Take notice of my use of the word environment in the previous paragraph. Earlier in this essay, I mentioned the common theory that PD could be caused by the interaction of environmental and genetic factors. Do these environmental factors necessarily have to be physical, or could they be either physical or psychological as implied in the “nature vs. nurture” debate.
Studies have shown that combat veterans suffering from Post Traumatic Stress Disorder (PTSD) experienced physical changes in their brain (atrophy of the hippocampus) as a result of an extremely traumatic stressful experience.
I don’t want to belittle the plight of brave men and women who suffer the plight of PTSD. But, could other experiences have different physical effects within the brain, and could the consequences of these physical changes have differing impact depending on our genetic composition?
Consider me, as a potential example…
I’ve always been motivated and focused…hard working, driven, and eager to learn new technologies.
I started and ran a software business for over 10 years. There were countless all-nighters spent creating new products or adapting products for another market, as dopamine fueled my pursuit. But it was also stressful. There were business partners who burned out and had to be bought out. But it was a constant dopamine rush…some great years that I sometimes miss. The timing eventually was right for me, and I had an opportunity to sell the business.
A year or so later, I started a new software venture that kept me pursuing new technologies, but avoiding the stress of running a business and managing employees. Fast forward another 10 years later, and I was clearly bored. I plodded along making minor changes to the existing software. Outside of work, life was comfortable and my family well provided for, so I didn’t feel the pressing need to innovate. Work was no longer challenging, and I was out of worthwhile new ideas to pursue.
Some might call this depression, but I think it is different. PD or not, I continue to have an extremely optimistic outlook on life in general. But most days, I do have an apathetic feeling toward my work…and for that matter, my primary hobby, which was this work.
From a dopamine perspective, for many years, writing programming code and solving complex problems…or rather than anticipation of solving each and every constant challenge, kept me producing dopamine.

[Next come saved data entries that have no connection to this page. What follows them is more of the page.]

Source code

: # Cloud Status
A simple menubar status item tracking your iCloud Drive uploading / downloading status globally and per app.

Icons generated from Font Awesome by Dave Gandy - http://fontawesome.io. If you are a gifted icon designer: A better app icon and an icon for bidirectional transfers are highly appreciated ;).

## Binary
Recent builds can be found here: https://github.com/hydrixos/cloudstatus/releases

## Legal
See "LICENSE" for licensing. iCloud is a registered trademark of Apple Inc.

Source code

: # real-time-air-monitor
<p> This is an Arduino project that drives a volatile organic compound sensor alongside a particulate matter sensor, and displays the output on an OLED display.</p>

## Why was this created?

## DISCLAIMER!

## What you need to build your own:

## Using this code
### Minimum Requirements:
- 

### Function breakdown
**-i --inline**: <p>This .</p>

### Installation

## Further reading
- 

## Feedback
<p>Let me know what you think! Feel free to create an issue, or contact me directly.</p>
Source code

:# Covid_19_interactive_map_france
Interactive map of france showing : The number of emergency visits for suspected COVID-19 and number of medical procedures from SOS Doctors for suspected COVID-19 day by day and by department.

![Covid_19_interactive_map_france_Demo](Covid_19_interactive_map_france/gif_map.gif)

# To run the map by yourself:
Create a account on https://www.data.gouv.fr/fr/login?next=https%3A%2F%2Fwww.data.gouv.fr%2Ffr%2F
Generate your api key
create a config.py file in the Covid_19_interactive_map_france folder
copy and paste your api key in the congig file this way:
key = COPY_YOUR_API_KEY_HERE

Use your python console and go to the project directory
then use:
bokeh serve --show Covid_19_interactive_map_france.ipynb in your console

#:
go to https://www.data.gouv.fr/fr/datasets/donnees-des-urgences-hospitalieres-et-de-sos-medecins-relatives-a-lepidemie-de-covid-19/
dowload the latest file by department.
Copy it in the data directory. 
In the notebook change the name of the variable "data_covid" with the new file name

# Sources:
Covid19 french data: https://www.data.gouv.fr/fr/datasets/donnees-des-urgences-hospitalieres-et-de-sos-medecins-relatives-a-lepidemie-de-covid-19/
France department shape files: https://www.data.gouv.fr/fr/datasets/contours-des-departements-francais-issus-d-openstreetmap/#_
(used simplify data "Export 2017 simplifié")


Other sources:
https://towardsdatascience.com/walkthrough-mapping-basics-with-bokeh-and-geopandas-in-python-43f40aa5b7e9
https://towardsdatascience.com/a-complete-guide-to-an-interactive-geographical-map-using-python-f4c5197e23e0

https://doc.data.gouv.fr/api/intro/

Is it unrealistic for my brain, on some level, to just not see the need to produce so much dopamine any more?
I suppose that a neurologist could argue that my lack of motivation and apathy toward my work are a result of low dopamine caused by Parkinson’s Disease. But I don’t think so. I am inclined to see a strong possibility that my dopamine system is dysfunctional from years of overuse followed by years of underuse…a cerebral midlife crisis, if you will.
I’m grossly oversimplifying the issues. But, I think an argument can be made that when we look at potential environmental triggers of PD, psychologically induced changes to the brain may sometimes be involved.
Is that the case for me? Who knows. Over the past few months, I’ve been concentrating more on trying to better understand my motivations and anticipations, and making the most of my dopamine while I still can. As the old saying goes, “If you don’t use it, you lose it.”
However, if the truth is to be told…when I think about it, the 4-1/2 years since my PD diagnosis have actually been some of the best years of my life.